**TASK INSTRUCTIONS:**
Pull every line containing "homebrew" from the listing.

**MATERIAL TO PROCESS:**

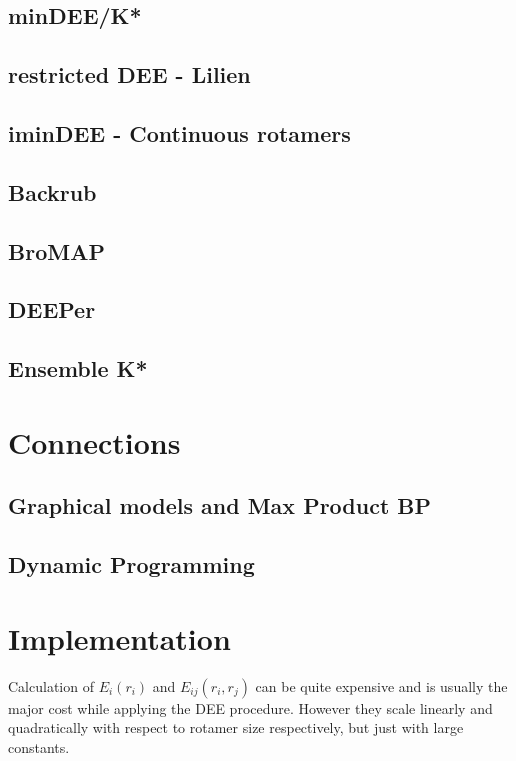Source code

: \documentclass{article}
\begin{document}
\subsection{minDEE/K*}

\subsection{restricted DEE - Lilien}

\subsection{iminDEE - Continuous rotamers}

\subsection{Backrub}

\subsection{BroMAP}

\subsection{DEEPer}

\subsection{Ensemble K*}

\section{Connections}
\subsection{Graphical models and Max Product BP}

\subsection{Dynamic Programming}


\section{Implementation}
Calculation  of $E_i(r_i)$ and $E_{ij}(r_i,r_j)$ can be quite expensive and is usually the major cost while applying the DEE procedure. However they scale linearly and quadratically with respect to rotamer size respectively, but just with large constants. 
\end{document}
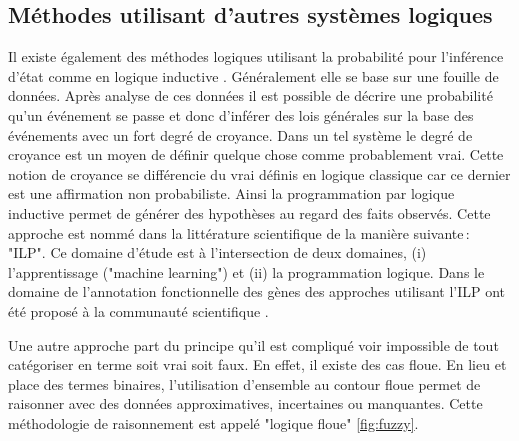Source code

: \begin{refsegment}
    \subsection{Méthodes utilisant d'autres systèmes logiques }
    
    Il existe également des méthodes logiques utilisant la probabilité pour l'inférence d'état comme en logique inductive \cite{michalski1983theory,muggleton1994inductive}. Généralement elle se base sur une fouille de données. Après analyse de ces données il est possible de décrire une probabilité qu'un événement se passe et donc d'inférer des lois générales sur la base des événements avec un fort degré de croyance. Dans un tel système le degré de croyance est un moyen de définir quelque chose comme probablement vrai. Cette notion de croyance se différencie du vrai définis en logique classique car ce dernier est une affirmation non probabiliste. Ainsi la programmation par logique inductive permet de générer des hypothèses au regard des faits observés. Cette approche est nommé dans la littérature scientifique de la manière suivante : "\gls{ILP}". Ce domaine d'étude est à l'intersection de deux domaines, (i) l'apprentissage ("machine learning") et (ii) la programmation logique. Dans le domaine de l'annotation fonctionnelle des gènes des approches utilisant l'\gls{ILP} ont été proposé à la communauté scientifique \cite{clare2003predicting,king2004applying}.
    
    Une autre approche part du principe qu'il est compliqué voir impossible de tout catégoriser en terme soit vrai soit faux. En effet, il existe des cas floue. En lieu et place des termes binaires, l'utilisation d'ensemble au contour floue permet de raisonner avec des données approximatives, incertaines ou manquantes. Cette méthodologie de raisonnement est appelé "logique floue" \ref{fig:fuzzy}.
        

\end{refsegment}
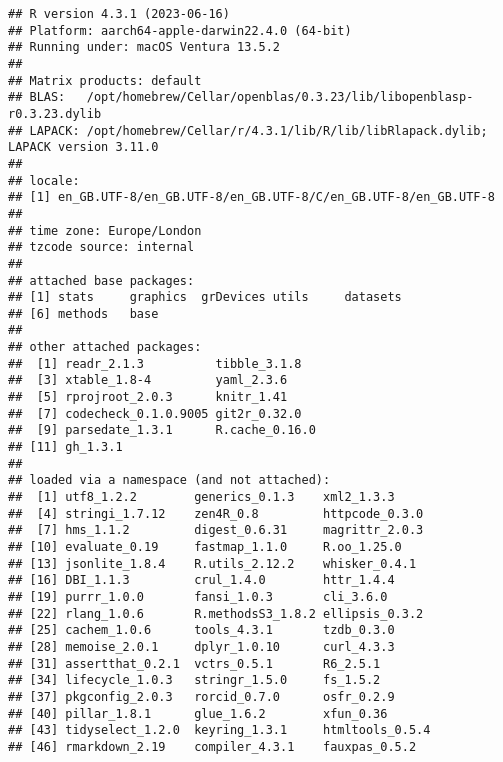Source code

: \documentclass[
]{article}
\begin{document}
\begin{verbatim}
## R version 4.3.1 (2023-06-16)
## Platform: aarch64-apple-darwin22.4.0 (64-bit)
## Running under: macOS Ventura 13.5.2
## 
## Matrix products: default
## BLAS:   /opt/homebrew/Cellar/openblas/0.3.23/lib/libopenblasp-r0.3.23.dylib 
## LAPACK: /opt/homebrew/Cellar/r/4.3.1/lib/R/lib/libRlapack.dylib;  LAPACK version 3.11.0
## 
## locale:
## [1] en_GB.UTF-8/en_GB.UTF-8/en_GB.UTF-8/C/en_GB.UTF-8/en_GB.UTF-8
## 
## time zone: Europe/London
## tzcode source: internal
## 
## attached base packages:
## [1] stats     graphics  grDevices utils     datasets 
## [6] methods   base     
## 
## other attached packages:
##  [1] readr_2.1.3          tibble_3.1.8        
##  [3] xtable_1.8-4         yaml_2.3.6          
##  [5] rprojroot_2.0.3      knitr_1.41          
##  [7] codecheck_0.1.0.9005 git2r_0.32.0        
##  [9] parsedate_1.3.1      R.cache_0.16.0      
## [11] gh_1.3.1            
## 
## loaded via a namespace (and not attached):
##  [1] utf8_1.2.2        generics_0.1.3    xml2_1.3.3       
##  [4] stringi_1.7.12    zen4R_0.8         httpcode_0.3.0   
##  [7] hms_1.1.2         digest_0.6.31     magrittr_2.0.3   
## [10] evaluate_0.19     fastmap_1.1.0     R.oo_1.25.0      
## [13] jsonlite_1.8.4    R.utils_2.12.2    whisker_0.4.1    
## [16] DBI_1.1.3         crul_1.4.0        httr_1.4.4       
## [19] purrr_1.0.0       fansi_1.0.3       cli_3.6.0        
## [22] rlang_1.0.6       R.methodsS3_1.8.2 ellipsis_0.3.2   
## [25] cachem_1.0.6      tools_4.3.1       tzdb_0.3.0       
## [28] memoise_2.0.1     dplyr_1.0.10      curl_4.3.3       
## [31] assertthat_0.2.1  vctrs_0.5.1       R6_2.5.1         
## [34] lifecycle_1.0.3   stringr_1.5.0     fs_1.5.2         
## [37] pkgconfig_2.0.3   rorcid_0.7.0      osfr_0.2.9       
## [40] pillar_1.8.1      glue_1.6.2        xfun_0.36        
## [43] tidyselect_1.2.0  keyring_1.3.1     htmltools_0.5.4  
## [46] rmarkdown_2.19    compiler_4.3.1    fauxpas_0.5.2
\end{verbatim}
\end{document}
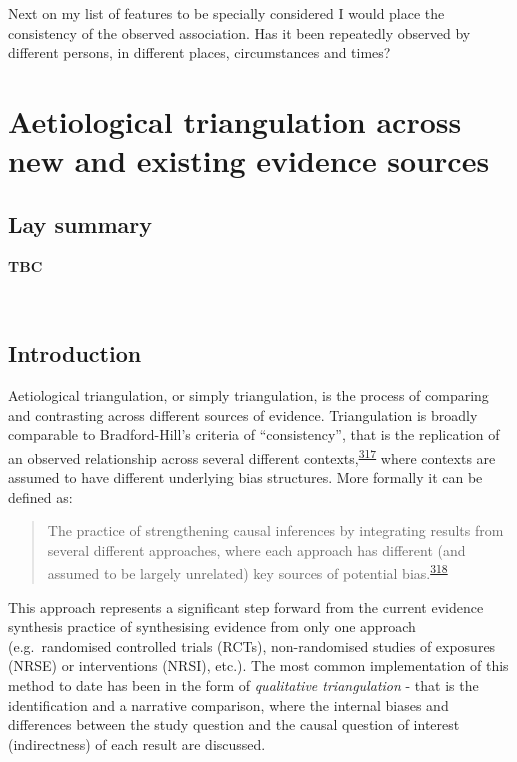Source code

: \documentclass[a4paper, twoside]{templates/ociamthesis}
\begin{document}
\begin{savequote}
Next on my list of features to be specially considered I would place the
consistency of the observed association. Has it been repeatedly observed
by different persons, in different places, circumstances and times?
\end{savequote}



\hypertarget{tri-heading}{%
\chapter{Aetiological triangulation across new and existing evidence sources}\label{tri-heading}}

\minitoc 

\hypertarget{lay-summary-5}{%
\section{Lay summary}\label{lay-summary-5}}

\textbf{TBC}

~

\newpage

\newpage

\hypertarget{triangulation-overview}{%
\section{Introduction}\label{triangulation-overview}}

Aetiological triangulation, or simply triangulation, is the process of comparing and contrasting across different sources of evidence. Triangulation is broadly comparable to Bradford-Hill's criteria of ``consistency'', that is the replication of an observed relationship across several different contexts,\textsuperscript{\protect\hyperlink{ref-hill1965}{317}} where contexts are assumed to have different underlying bias structures. More formally it can be defined as:

\begin{quote}
The practice of strengthening causal inferences by integrating results from several different approaches, where each approach has different (and assumed to be largely unrelated) key sources of potential bias.\textsuperscript{\protect\hyperlink{ref-lawlor2016}{318}}
\end{quote}

This approach represents a significant step forward from the current evidence synthesis practice of synthesising evidence from only one approach (e.g.~randomised controlled trials (RCTs), non-randomised studies of exposures (NRSE) or interventions (NRSI), etc.). The most common implementation of this method to date has been in the form of \emph{qualitative triangulation} - that is the identification and a narrative comparison, where the internal biases and differences between the study question and the causal question of interest (indirectness) of each result are discussed.
\end{document}
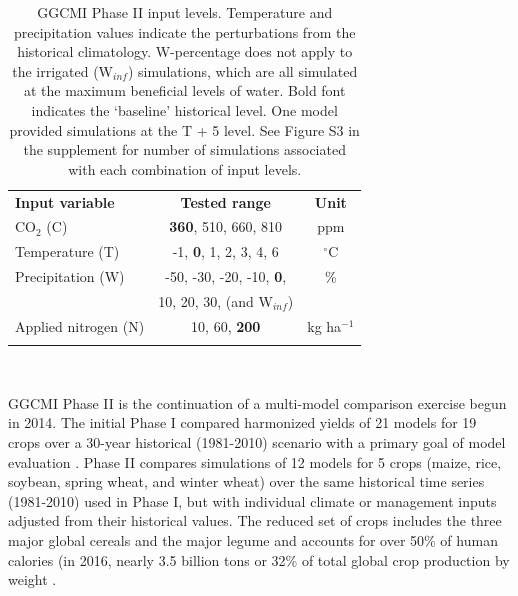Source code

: \documentclass[gmd, manuscript]{copernicus} %
\begin{document}
\begin{table}[t]
\caption{GGCMI Phase II input levels. Temperature and precipitation values indicate the perturbations from the historical climatology. W-percentage does not apply to the irrigated (W$_{inf}$) simulations, which are all simulated at the maximum beneficial levels of water. Bold font indicates the `baseline' historical level. One model provided simulations at the T + 5 level. See Figure S3 in the supplement for number of simulations associated with each combination of input levels.}
\label{table:inputs} 
    \begin{tabular}{lcc} 
        \tophline \vspace{1mm}
        \textbf{Input variable} & \textbf{Tested range} & \textbf{Unit} \\ \middlehline \vspace{1mm}
        CO$_2$ (C) & \textbf{360}, 510, 660, 810 & ppm\\ \middlehline \vspace{1mm}
        Temperature (T) & -1, \textbf{0}, 1, 2, 3, 4, 6 & $^{\circ}$C\\ \middlehline \vspace{1mm}
        Precipitation (W) & -50, -30, -20, -10, \textbf{0}, & \% \\
        {} & 10, 20, 30, (and W$_{inf}$) & {} \\ \middlehline \vspace{1mm}
        Applied nitrogen (N) & 10, 60, \textbf{200} & kg ha$^{-1}$ \\ \bottomhline
    \end{tabular}\\
\end{table}

GGCMI Phase II is the continuation of a multi-model comparison exercise begun in 2014. The initial Phase I compared harmonized yields of 21 models for 19 crops over a 30-year historical (1981-2010) scenario with a primary goal of model evaluation \citep{Elliott2015, muller_global_2017}. Phase II compares simulations of 12 models for 5 crops (maize, rice, soybean, spring wheat, and winter wheat) over the same historical time series (1981-2010) used in Phase I, but with individual climate or management inputs adjusted from their historical values. The reduced set of crops includes the three major global cereals and the major legume and accounts for over 50\% of human calories (in 2016, nearly 3.5 billion tons or 32\% of total global crop production by weight \citep{FAOSTAT}. 
\end{document}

**SOLVED EXERCISE:**
## BLAS:   /opt/homebrew/Cellar/openblas/0.3.23/lib/libopenblasp-r0.3.23.dylib 
## LAPACK: /opt/homebrew/Cellar/r/4.3.1/lib/R/lib/libRlapack.dylib;  LAPACK version 3.11.0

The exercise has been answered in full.